I was asked to bring what I consider to be “my best brew.” This is of course a terrible question to ask a brewer, just like a dad doesn’t have a favorite child. Right, right? So instead I thought about who the audience is, what the environment is like, and what I thought they’d like the most. There will be other homebrewers and there will be a prize for best beer, so let’s aim for that! In this case, I think I’ll be pouring beer to engineers who are open to some experimentation but aren’t really familiar with the breadth of flavors that exist in beer, so I wanted to step a bit outside their comfort area while still bringing something approachable and very drinkable for many palettes. I had to stay away from harsh or aggressive flavors, but want it to be exotic enough to leave an impression. Things like barley wine, double/tripple IPAs, Imperial stouts, might be a bit too aggressive for this purpose. On the other hand Pale Ales, Pilseners, or Kölsh might be too safe. I decided to go with a saison that has enough of an edge to be interesting, but might be familiar in other ways such as color and hop profile. We’ll see how this goes!

This is a beer I’ve brewed a lot before and I’ve gone through a great deal of experimentation before arriving at a flavor profile I really loved. I’ve gone through various yeast strains and hop varieties. I particularly love the introduction of american citrusy hops with the french saison strain, so we’ll be using lots of that.

To play homage to the all-but-the-kitchen-sink tradition of farmhouse ales, I added just a bit of flaked rye to this recipe. I’ve always had some flaked wheat in there too, yielding an awesome, white long lasting head.

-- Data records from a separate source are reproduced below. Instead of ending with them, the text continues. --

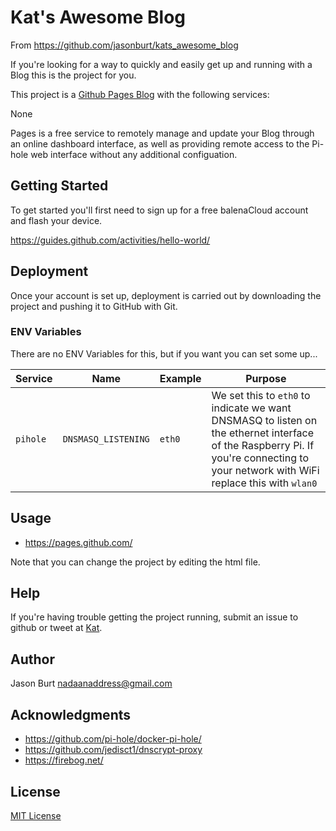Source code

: # Kat's Awesome Blog
From
https://github.com/jasonburt/kats_awesome_blog

If you're looking for a way to quickly and easily get up and running with a Blog this is the project for you.

This project is a [Github Pages Blog](https://pages.github.com/)  with the following services:

None

Pages is a free service to remotely manage and update your Blog through an online dashboard interface, as well as providing remote access to the Pi-hole web interface without any additional configuation.

## Getting Started

To get started you'll first need to sign up for a free balenaCloud account and flash your device.

<https://guides.github.com/activities/hello-world/>

## Deployment

Once your account is set up, deployment is carried out by downloading the project and pushing it to GitHub with Git.


### ENV Variables

There are no ENV Variables for this, but if you want you can set some up...

|Service|Name|Example|Purpose|
|---|---|---|---|
|`pihole`|`DNSMASQ_LISTENING`|`eth0`|We set this to `eth0` to indicate we want DNSMASQ to listen on the ethernet interface of the Raspberry Pi. If you're connecting to your network with WiFi replace this with `wlan0`|

## Usage

* <https://pages.github.com/>

Note that you can change the project by editing the html file.

## Help

If you're having trouble getting the project running, submit an issue to github or tweet at [Kat](https://twitter.com/Dixie3Flatline).

## Author

Jason Burt <nadaanaddress@gmail.com>

## Acknowledgments

* <https://github.com/pi-hole/docker-pi-hole/>
* <https://github.com/jedisct1/dnscrypt-proxy>
* <https://firebog.net/>

## License

[MIT License](./LICENSE)
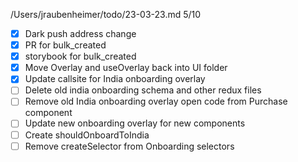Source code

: /Users/jraubenheimer/todo/23-03-23.md
5/10
- [x] Dark push address change
- [x] PR for bulk_created
- [x] storybook for bulk_created
- [x] Move Overlay and useOverlay back into UI folder
- [x] Update callsite for India onboarding overlay
- [ ] Delete old india onboarding schema and other redux files
- [ ] Remove old India onboarding overlay open code from Purchase component
- [ ] Update new onboarding overlay for new components
- [ ] Create shouldOnboardToIndia
- [ ] Remove createSelector from Onboarding selectors
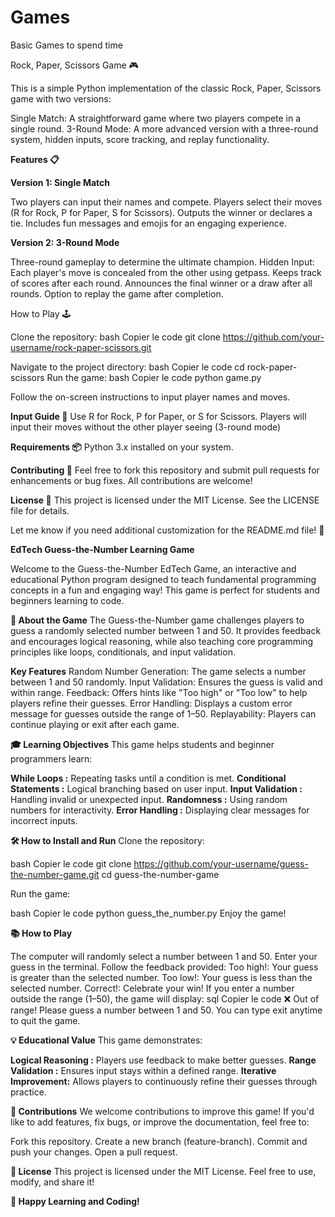 # Games
Basic Games to spend time

Rock, Paper, Scissors Game 🎮

This is a simple Python implementation of the classic Rock, Paper, Scissors game with two versions:

Single Match: A straightforward game where two players compete in a single round.
3-Round Mode: A more advanced version with a three-round system, hidden inputs, score tracking, and replay functionality.

**Features 📋**

**Version 1: Single Match**

Two players can input their names and compete.
Players select their moves (R for Rock, P for Paper, S for Scissors).
Outputs the winner or declares a tie.
Includes fun messages and emojis for an engaging experience.

**Version 2: 3-Round Mode**

Three-round gameplay to determine the ultimate champion.
Hidden Input: Each player's move is concealed from the other using getpass.
Keeps track of scores after each round.
Announces the final winner or a draw after all rounds.
Option to replay the game after completion.

How to Play 🕹️

Clone the repository:
bash
Copier le code
git clone https://github.com/your-username/rock-paper-scissors.git

Navigate to the project directory:
bash
Copier le code
cd rock-paper-scissors
Run the game:
bash
Copier le code
python game.py

Follow the on-screen instructions to input player names and moves.

**Input Guide 📝**
Use R for Rock, P for Paper, or S for Scissors.
Players will input their moves without the other player seeing (3-round mode)

**Requirements 📦**
Python 3.x installed on your system.

**Contributing 🤝**
Feel free to fork this repository and submit pull requests for enhancements or bug fixes. All contributions are welcome!

**License 📜**
This project is licensed under the MIT License. See the LICENSE file for details.

Let me know if you need additional customization for the README.md file! 🚀

**EdTech Guess-the-Number Learning Game**

Welcome to the Guess-the-Number EdTech Game, an interactive and educational Python program designed to teach fundamental programming concepts in a fun and engaging way! This game is perfect for students and beginners learning to code.

**📝 About the Game**
The Guess-the-Number game challenges players to guess a randomly selected number between 1 and 50. It provides feedback and encourages logical reasoning, while also teaching core programming principles like loops, conditionals, and input validation.

**Key Features**
Random Number Generation: The game selects a number between 1 and 50 randomly.
Input Validation: Ensures the guess is valid and within range.
Feedback: Offers hints like "Too high" or "Too low" to help players refine their guesses.
Error Handling: Displays a custom error message for guesses outside the range of 1–50.
Replayability: Players can continue playing or exit after each game.

**🎓 Learning Objectives**
This game helps students and beginner programmers learn:

**While Loops :** Repeating tasks until a condition is met.
**Conditional Statements :** Logical branching based on user input.
**Input Validation :** Handling invalid or unexpected input.
**Randomness :** Using random numbers for interactivity.
**Error Handling :** Displaying clear messages for incorrect inputs.

**🛠️ How to Install and Run**
Clone the repository:

bash
Copier le code
git clone https://github.com/your-username/guess-the-number-game.git
cd guess-the-number-game

Run the game:

bash
Copier le code
python guess_the_number.py
Enjoy the game!

**📚 How to Play**

The computer will randomly select a number between 1 and 50.
Enter your guess in the terminal.
Follow the feedback provided:
Too high!: Your guess is greater than the selected number.
Too low!: Your guess is less than the selected number.
Correct!: Celebrate your win!
If you enter a number outside the range (1–50), the game will display:
sql
Copier le code
❌ Out of range! Please guess a number between 1 and 50.
You can type exit anytime to quit the game.

**💡 Educational Value**
This game demonstrates:

**Logical Reasoning :** Players use feedback to make better guesses.
**Range Validation :** Ensures input stays within a defined range.
**Iterative Improvement:** Allows players to continuously refine their guesses through practice.

**🤝 Contributions**
We welcome contributions to improve this game! If you'd like to add features, fix bugs, or improve the documentation, feel free to:

Fork this repository.
Create a new branch (feature-branch).
Commit and push your changes.
Open a pull request.

**📜 License**
This project is licensed under the MIT License. Feel free to use, modify, and share it!

**🎉 Happy Learning and Coding!**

It is still a very light grist, and based on the success of using acidulated malt in a recent brew, I decided to add some of that here as well. Unfortunately that didn’t turn out very well (read more below!), so I will be reducing or removing that completely next time I brew this beer.

The recipe is:

Batch Size Boil Time IBU OG FG ABV
6g 60m 72 1.065 1.006 7.8

Note that IBU is estimated, as First Worth Hopping IBU contribution is unknown.

Water:

Start with RO water. Treat strike water with:

Name Amount
Gypsum ¾ tsp
Calcium Chloride 1 tsp
Phosphoric Acid 0.5ml

Fermentables

Name Amount Percent
Belgian Pilsen 12.5 lb 90.1%
Flaked Wheat 8 oz 3.6%
Flaked Rye 8 oz 3.6%
Acidulated Malt 6 oz (use less! See below) 2.7%

Mash at 151F for 90 minutes.

Hop schedule

Variety Time Amount Form
Sorachi Ace FWH 1oz Palletes
Mt. Hood 60m 1oz Whole Hops
Mt. Hood 15m 1oz Whole Hops
Citra 5m 1oz Whole Hops
Saaz 5m 1oz Whole Hops
Citra Steep for 15m 1oz Whole Hops
Saaz Steep for 15m 1oz Whole Hops

Other:

Name Amount Use
Whirlfloc 1 tablet 15m left in boil
Golden Candi Syrup 1 lb 10m left in boil

Yeast:

Name Lab Attenuation
WY3711 French Saison WYeast 77 - 83%

Brew notes

July 3, 2015

I treaded RO water per the recipe, lowering strike water pH to 6.1. Strike water was at 162F, and the mash ended up at 146F. I quickly heated up some water and added it in to raise the temperature to 151F.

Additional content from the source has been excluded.